Op 23 november vorig jaar heb ik het gewaagd om iets onaardigs over de Mac en zijn bezitters te schrijven en dat heb ik toen geweten. Als ik het nu nog eens nalees, vind ik alweer dat het allemaal nogal meeviel en dat ik toen eigenlijk alleen maar bedoelde dat iedereen vooral zijn best moet doen om gelukkig te zijn met zijn eigen spullen. Mac of PC, Volvo of Volkswagen, Sony of Philips, wat maakt het mij allemaal uit waar u mee zit te internetten, waar u de boodschappen mee doet, of waarmee u Beatles of Beethoven beluistert. Ieder het zijne en het maakt ook allemaal niet zo bijster veel uit. Dat bedoelde ik, alweer bijna een half jaar geleden, ook al, maar dat was blijkbaar niet overal even duidelijk aangekomen.
Zowel mijn e-mail-bakkie als het Gastenboek van De Stem Online werd bestookt met boze brieven van mensen met Aptiva’s, Power Macs, Performa’s en Power Books, of hoe al die dingen ook mogen heten. Hoe ik het in mijn hoofd en waar ik het lef vandaan haalde, dat soort werk.
Omdat ik de beroerdste niet ben, heb ik daarna hard mijn best gedaan om een beetje te wennen aan die Power Macs hier op de redactie.

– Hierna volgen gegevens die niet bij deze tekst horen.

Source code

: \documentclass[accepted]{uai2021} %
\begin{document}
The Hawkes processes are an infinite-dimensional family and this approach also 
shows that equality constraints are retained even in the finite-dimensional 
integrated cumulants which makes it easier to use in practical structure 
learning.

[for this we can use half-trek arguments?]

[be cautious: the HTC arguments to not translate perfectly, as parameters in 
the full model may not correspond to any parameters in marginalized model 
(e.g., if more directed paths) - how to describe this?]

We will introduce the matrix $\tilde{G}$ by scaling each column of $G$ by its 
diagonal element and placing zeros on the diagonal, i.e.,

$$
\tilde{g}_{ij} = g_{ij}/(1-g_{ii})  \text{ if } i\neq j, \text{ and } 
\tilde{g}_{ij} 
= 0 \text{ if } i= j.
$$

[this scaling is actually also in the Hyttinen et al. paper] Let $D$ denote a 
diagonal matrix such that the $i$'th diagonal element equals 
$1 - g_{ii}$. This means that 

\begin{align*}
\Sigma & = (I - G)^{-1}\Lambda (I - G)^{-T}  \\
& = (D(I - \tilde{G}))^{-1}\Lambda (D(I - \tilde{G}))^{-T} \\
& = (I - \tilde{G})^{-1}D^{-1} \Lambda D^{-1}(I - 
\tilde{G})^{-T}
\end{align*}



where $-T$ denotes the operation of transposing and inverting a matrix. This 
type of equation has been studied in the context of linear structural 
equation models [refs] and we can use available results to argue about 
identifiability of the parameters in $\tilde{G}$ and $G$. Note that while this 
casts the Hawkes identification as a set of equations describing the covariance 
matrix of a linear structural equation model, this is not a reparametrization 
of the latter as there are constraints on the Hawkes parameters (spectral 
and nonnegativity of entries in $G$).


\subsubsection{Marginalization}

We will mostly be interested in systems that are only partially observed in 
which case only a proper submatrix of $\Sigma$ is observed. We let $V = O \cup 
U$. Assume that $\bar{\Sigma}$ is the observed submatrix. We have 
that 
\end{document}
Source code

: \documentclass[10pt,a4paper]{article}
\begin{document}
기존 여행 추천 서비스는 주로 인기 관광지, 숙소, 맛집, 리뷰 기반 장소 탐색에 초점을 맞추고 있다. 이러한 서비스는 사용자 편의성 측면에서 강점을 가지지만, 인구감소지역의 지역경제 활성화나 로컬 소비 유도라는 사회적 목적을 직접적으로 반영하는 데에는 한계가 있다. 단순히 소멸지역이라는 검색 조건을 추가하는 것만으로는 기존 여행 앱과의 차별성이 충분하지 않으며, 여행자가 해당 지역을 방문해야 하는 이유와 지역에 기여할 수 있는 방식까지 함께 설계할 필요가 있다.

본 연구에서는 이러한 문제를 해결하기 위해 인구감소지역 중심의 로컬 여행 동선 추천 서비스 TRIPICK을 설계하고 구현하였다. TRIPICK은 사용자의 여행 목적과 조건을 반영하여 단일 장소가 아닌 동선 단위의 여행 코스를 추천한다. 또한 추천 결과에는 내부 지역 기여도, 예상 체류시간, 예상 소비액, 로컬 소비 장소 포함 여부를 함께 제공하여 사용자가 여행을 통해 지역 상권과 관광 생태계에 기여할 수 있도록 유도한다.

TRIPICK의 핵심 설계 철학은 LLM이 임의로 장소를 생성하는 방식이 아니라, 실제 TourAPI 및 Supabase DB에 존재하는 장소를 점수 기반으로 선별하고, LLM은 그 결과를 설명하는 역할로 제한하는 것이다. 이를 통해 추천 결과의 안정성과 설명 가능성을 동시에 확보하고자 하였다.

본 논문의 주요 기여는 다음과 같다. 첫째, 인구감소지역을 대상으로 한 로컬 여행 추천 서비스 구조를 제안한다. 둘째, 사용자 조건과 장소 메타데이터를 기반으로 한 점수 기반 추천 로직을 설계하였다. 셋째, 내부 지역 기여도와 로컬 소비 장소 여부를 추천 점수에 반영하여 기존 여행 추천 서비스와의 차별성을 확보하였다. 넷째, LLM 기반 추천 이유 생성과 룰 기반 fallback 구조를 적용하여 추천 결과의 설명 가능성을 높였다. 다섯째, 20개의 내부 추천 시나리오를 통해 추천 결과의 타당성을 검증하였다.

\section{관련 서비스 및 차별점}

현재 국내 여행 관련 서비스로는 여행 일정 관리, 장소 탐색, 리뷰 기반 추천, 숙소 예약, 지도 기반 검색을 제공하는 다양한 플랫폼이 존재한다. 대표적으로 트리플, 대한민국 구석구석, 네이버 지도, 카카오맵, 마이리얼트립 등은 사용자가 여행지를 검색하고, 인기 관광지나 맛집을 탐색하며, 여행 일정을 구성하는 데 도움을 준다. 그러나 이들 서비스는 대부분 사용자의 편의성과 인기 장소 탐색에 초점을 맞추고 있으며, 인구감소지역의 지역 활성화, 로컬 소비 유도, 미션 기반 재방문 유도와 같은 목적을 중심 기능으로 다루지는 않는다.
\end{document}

In plaats van iedere keer luidkeels beginnen te roepen dat ik niet begrijp waarom ik moet wachten tot dat apparaat klaar is met het wegschrijven van een foto die ik nodig heb.
Als ik die foto’s daar eenmaal in de PC heb zitten, kan ik tenminste vooruit. Terwijl er een programma bezig is om de resolutie van die plaatjes één voor één naar voor internet acceptabele resoluties weg te schrijven, stuurt Cute FTP ze op de achtergrond naar de server zodra ze klaar zijn.
Intussen heb ik in de onvolprezen TextPad, een perfecte en bliksemsnelle tekstverwerker, twintig of dertig verhalen tegelijkertijd open staan, terwijl ik in al die verhalen tegelijkertijd kan zoeken en vervangen, hetgeen een zegen van een optie is. Intussen kan ik met alt-tab op en neer blijven wandelen tussen Microsoft Internet Explorer, Netscape Navigator en de Hot Java Browser, die ik als een geintje geïnstalleerd heb. Terwijl je met die verschillende browsers mooi kan zien hoe ze allemaal hun eigen interpretatie aan die HTML-codes geven, kijken op diezelfde achtergrond ook nog twee mail-programma’s af en toe of er post is en speelt de cd-speler een gouwe ouwe.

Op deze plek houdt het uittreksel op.